Leader of National Interest Movement (NIM), Dr Abu Sakara Foster has told students of Kwame Nkrumah University of Science and Technology, KNUST to look beyond the prevailing National Democratic Congress (NDC) and New Patriotic Party (NPP) duopoly for the required reforms that can make Ghana's democracy more responsive and inclusive.

According to the internationally acclaimed Agriculturalist, the kind of Change the youth need to embrace is one of the constitutional and institutional reforms and not simply change in leaders or political parties.

"Systems change is necessary because of gaping flaws in our constitution that the political elite have exploited to skew things in their favour at the expense of the masses," he said with emphasis, "our democracy has become a flawed tool to work for the interests of a few not the many. To get the system change that we need, we must first embrace a credible reform agenda."

Speaking on the theme, "Embracing Change, leadership challenges for the youth", Dr Abu Sakara delivered a riveting Keynote Address over the weekend at Positive Transformation Foundation (PTF)'s Leadership Inspiration and Vision Empowerment Conference.

The 2012 Presidential Candidate explained to the students the connection between them and the global megatrends of population, technology, climate change, resource pressures etc, that are posing challenges to our world, our nation and communities today.

He brought things home as to how frustrations with unresponsive democracies are driving populism and the rise of mass movements of people that challenge the status quo.

Dr. Sakara exhorted the students to join the National Interest Movement in redefining Ghana's democracy for greater inclusion, meritocracy, devolution of power, equity and gender empowerment, and patriotism beginning with a commitment to action in our communities.

He said that Ghana's democracy is simply not delivering the democratic goods and services the 4th Republic Constitution promises because of the various challenges in the system that could only be addressed with serious transformative constitutional and institutional reforms.
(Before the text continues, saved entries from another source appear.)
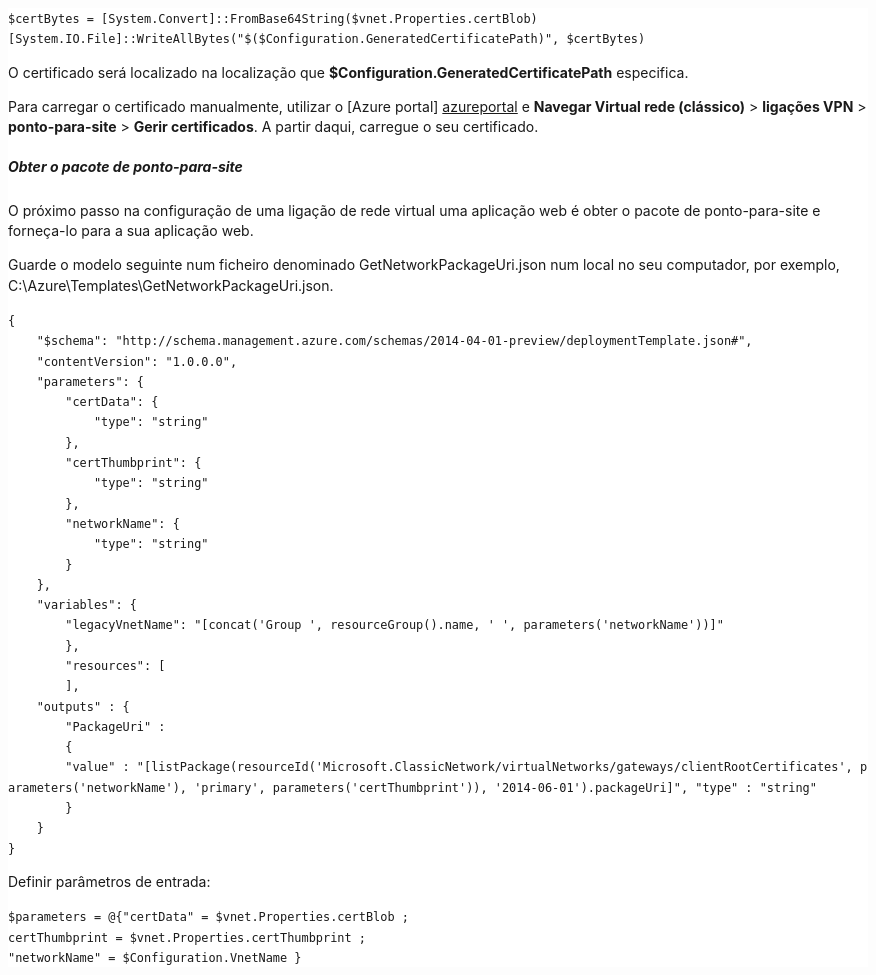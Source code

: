     $certBytes = [System.Convert]::FromBase64String($vnet.Properties.certBlob)
    [System.IO.File]::WriteAllBytes("$($Configuration.GeneratedCertificatePath)", $certBytes)

O certificado será localizado na localização que **$Configuration.GeneratedCertificatePath** especifica.

Para carregar o certificado manualmente, utilizar o [Azure portal] [ azureportal] e **Navegar Virtual rede (clássico)** > **ligações VPN** > **ponto-para-site** > **Gerir certificados**. A partir daqui, carregue o seu certificado.

##### <a name="get-the-point-to-site-package"></a>Obter o pacote de ponto-para-site #####

O próximo passo na configuração de uma ligação de rede virtual uma aplicação web é obter o pacote de ponto-para-site e forneça-lo para a sua aplicação web.

Guarde o modelo seguinte num ficheiro denominado GetNetworkPackageUri.json num local no seu computador, por exemplo, C:\Azure\Templates\GetNetworkPackageUri.json.

    {
        "$schema": "http://schema.management.azure.com/schemas/2014-04-01-preview/deploymentTemplate.json#",
        "contentVersion": "1.0.0.0",
        "parameters": {
            "certData": {
                "type": "string"
            },
            "certThumbprint": {
                "type": "string"
            },
            "networkName": {
                "type": "string"
            }
        },
        "variables": {
            "legacyVnetName": "[concat('Group ', resourceGroup().name, ' ', parameters('networkName'))]"
            },
            "resources": [
            ],
        "outputs" : {
            "PackageUri" :
            {
            "value" : "[listPackage(resourceId('Microsoft.ClassicNetwork/virtualNetworks/gateways/clientRootCertificates', parameters('networkName'), 'primary', parameters('certThumbprint')), '2014-06-01').packageUri]", "type" : "string"
            }
        }
    }


Definir parâmetros de entrada:

    $parameters = @{"certData" = $vnet.Properties.certBlob ;
    certThumbprint = $vnet.Properties.certThumbprint ;
    "networkName" = $Configuration.VnetName }


[createvpngateway]: http://azure.microsoft.com/documentation/articles/vpn-gateway-point-to-site-create/
[azureportal]: http://portal.azure.com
He urged the students to rise to the challenge of their era, which is building prosperity for all and not just a few.

Dr Sakara recounted how the gold coast era saw a generation of freedom fighters that delivered independence for all of us citing the era of early independence that delivered a generation of "can-do" Ghanaians that built a foundation for nationhood with well-educated Ghanaians that excelled everywhere in the world like Kofi Annan and many others.

He then described the era of the Revolutionaries that rebelled against an emerging society of gross inequities, injustice and indiscipline to recast Ghana on its the current path of the fourth republic.

Finally, he referred the students to the entrenched inequity of Ghana today and the highly skewed distribution of opportunity, income and standard of living in favour of a few and at the expense of the majority of Ghanaians with ex-gratia and emoluments of officialdom being so big that they have to be discussed only in chambers.

He likened this era to the era of "edidija" and challenged the students to join in the pressure that NIM is exerting for reform by creating awareness and connecting that to action in the choices they make daily and also at the polls.